Against that, what could Reagan possibly do to supplant Nixon in my heart as the Man I Loved to Hate. And Reagan covered up his ugly combination of ineptitude and god-inspired craziness with an amiable persona that suckered even those of us who thought him a terrible president. In fact, when Charlie talked to me about how destructive Reagan's presidency was, I almost wanted to defend Ronnie, for how could someone so brain-dead cause so much damage? Reagan wasn't worth my ire; Nixon, now there was someone you could sink your teeth into.
But Charlie was right: Reagan presided over some of the worst follies in recent American history. That he was more comfortable with the camera than was Nixon shouldn't matter in the end. And so it's now, with Ronnie long since lost to the world around him and now finally food for the worms, that I can finally treat Ronald Reagan with the contempt he has always deserved. Good riddance, Mr. President.
And yet ... even with all of that, Reagan is not the one to replace Nixon in my heart. Which isn't to suggest that I still believe Richard Nixon to be the worst president in my lifetime. No, Dick's place has been supplanted by our current President Bush, who combines the worst qualities of Nixon and Reagan: he's at least as corrupt as Nixon, and if possible even less concerned about the implications of that corruption than was Dick, but he's also as cluelessly inept as Reagan and, if anything, even more tied to a destructive reduction of Christianity. Bush inspires the way Nixon inspired; while Dubya has a certain charm that is reminiscent of Reagan's, it's supplemented by a smarmy arrogance that Reagan, at least, had the decency to hide. Nixon was never arrogant in this way; Nixon always seemed to hate himself almost as much as he hated the people who didn't give him due respect. But the current President Bush is completely confident that his way is the right way. That confidence, that arrogance, shows itself in Bush's trademark smirk ... this isn't the Great Communicator, for sure, it's more like the Great Smart-Ass.
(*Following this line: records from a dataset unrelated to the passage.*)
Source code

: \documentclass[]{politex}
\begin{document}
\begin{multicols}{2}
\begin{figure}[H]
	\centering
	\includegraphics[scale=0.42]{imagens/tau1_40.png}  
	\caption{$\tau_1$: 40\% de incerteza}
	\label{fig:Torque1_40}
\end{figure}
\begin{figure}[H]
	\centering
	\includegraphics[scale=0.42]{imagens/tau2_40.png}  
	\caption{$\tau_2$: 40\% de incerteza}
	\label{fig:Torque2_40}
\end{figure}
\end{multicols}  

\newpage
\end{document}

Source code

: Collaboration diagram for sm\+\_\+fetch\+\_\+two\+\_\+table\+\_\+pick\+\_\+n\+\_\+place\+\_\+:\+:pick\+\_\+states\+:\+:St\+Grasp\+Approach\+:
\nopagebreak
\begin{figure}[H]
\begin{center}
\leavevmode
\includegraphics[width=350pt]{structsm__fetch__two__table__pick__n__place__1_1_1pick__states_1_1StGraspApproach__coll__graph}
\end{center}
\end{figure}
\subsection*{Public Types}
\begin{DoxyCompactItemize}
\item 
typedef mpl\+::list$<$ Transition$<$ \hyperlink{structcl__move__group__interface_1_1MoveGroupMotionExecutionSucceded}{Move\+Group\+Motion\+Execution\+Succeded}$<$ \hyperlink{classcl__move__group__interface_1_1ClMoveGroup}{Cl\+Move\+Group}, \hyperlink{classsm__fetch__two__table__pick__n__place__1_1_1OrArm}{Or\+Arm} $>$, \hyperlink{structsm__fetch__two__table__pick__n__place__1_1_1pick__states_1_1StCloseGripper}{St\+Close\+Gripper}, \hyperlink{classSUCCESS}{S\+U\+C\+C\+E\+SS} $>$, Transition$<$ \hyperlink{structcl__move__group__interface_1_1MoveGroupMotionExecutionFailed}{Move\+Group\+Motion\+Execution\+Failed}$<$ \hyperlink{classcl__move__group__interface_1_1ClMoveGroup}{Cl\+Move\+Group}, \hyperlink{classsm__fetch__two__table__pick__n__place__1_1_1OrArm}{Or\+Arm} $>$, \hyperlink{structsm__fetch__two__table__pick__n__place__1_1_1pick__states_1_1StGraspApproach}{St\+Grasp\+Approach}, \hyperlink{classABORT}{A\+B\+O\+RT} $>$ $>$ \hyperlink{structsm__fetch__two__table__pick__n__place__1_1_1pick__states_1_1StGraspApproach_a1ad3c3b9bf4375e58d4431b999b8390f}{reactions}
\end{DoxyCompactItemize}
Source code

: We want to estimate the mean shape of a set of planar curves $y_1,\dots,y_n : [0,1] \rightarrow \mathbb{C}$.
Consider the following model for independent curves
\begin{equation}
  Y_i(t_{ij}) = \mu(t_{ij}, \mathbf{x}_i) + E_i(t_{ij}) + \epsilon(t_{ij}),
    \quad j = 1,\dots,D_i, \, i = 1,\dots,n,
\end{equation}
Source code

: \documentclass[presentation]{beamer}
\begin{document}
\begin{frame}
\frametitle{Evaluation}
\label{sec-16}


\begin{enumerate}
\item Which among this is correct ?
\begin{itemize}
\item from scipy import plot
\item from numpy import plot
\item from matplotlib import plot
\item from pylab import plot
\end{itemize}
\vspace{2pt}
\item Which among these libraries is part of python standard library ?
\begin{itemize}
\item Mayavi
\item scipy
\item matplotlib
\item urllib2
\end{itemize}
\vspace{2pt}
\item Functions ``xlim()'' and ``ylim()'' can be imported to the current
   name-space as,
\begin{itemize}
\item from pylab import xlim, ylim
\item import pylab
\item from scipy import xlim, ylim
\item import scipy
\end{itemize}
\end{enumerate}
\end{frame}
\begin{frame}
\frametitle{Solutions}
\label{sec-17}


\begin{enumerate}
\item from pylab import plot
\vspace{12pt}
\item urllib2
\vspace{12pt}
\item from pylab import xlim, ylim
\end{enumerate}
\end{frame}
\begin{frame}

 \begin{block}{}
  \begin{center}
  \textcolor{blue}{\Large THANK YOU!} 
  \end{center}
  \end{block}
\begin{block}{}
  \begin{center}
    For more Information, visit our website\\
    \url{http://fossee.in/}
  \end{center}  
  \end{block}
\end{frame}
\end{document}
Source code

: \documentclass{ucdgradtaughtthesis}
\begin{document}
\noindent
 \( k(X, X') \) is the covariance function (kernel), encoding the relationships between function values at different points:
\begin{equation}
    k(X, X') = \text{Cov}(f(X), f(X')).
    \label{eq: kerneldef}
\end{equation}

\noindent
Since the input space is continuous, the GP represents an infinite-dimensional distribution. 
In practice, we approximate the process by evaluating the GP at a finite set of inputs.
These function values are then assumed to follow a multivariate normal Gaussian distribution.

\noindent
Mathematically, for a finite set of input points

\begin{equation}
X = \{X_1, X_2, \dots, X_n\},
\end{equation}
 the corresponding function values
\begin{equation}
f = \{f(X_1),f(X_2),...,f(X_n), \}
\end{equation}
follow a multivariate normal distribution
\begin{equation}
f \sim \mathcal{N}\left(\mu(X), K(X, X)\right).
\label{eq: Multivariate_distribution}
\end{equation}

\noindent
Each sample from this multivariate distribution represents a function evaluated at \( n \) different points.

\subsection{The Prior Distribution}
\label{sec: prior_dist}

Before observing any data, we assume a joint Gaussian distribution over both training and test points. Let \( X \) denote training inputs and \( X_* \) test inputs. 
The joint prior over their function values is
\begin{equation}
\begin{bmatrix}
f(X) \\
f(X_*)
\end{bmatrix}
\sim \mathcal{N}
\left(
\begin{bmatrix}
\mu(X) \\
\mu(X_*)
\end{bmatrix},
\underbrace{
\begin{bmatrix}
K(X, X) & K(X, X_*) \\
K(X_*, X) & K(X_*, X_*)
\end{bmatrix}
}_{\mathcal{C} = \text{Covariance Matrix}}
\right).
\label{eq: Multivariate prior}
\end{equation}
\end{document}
What a combination: arrogance, stupidity, fundamentalist intolerance, and power. That's Dubya.
And so, Ronald Reagan died, and for a moment we thought happily about how those two scourges of American life, Nixon and Reagan, were finally joined together in the ground. But a moment's happiness was all we got, because no sooner do we think about the legacy of those two putrid stains on American life then we are reminded of the greatest legacy of all: that the man who currently holds down the job of President surpasses his influential forefathers, leaving a foul and rotten odor over all of America, indeed over all of the world. Don't cry for Ronald Reagan, cry for us, for we are still alive, and so is George W. Bush.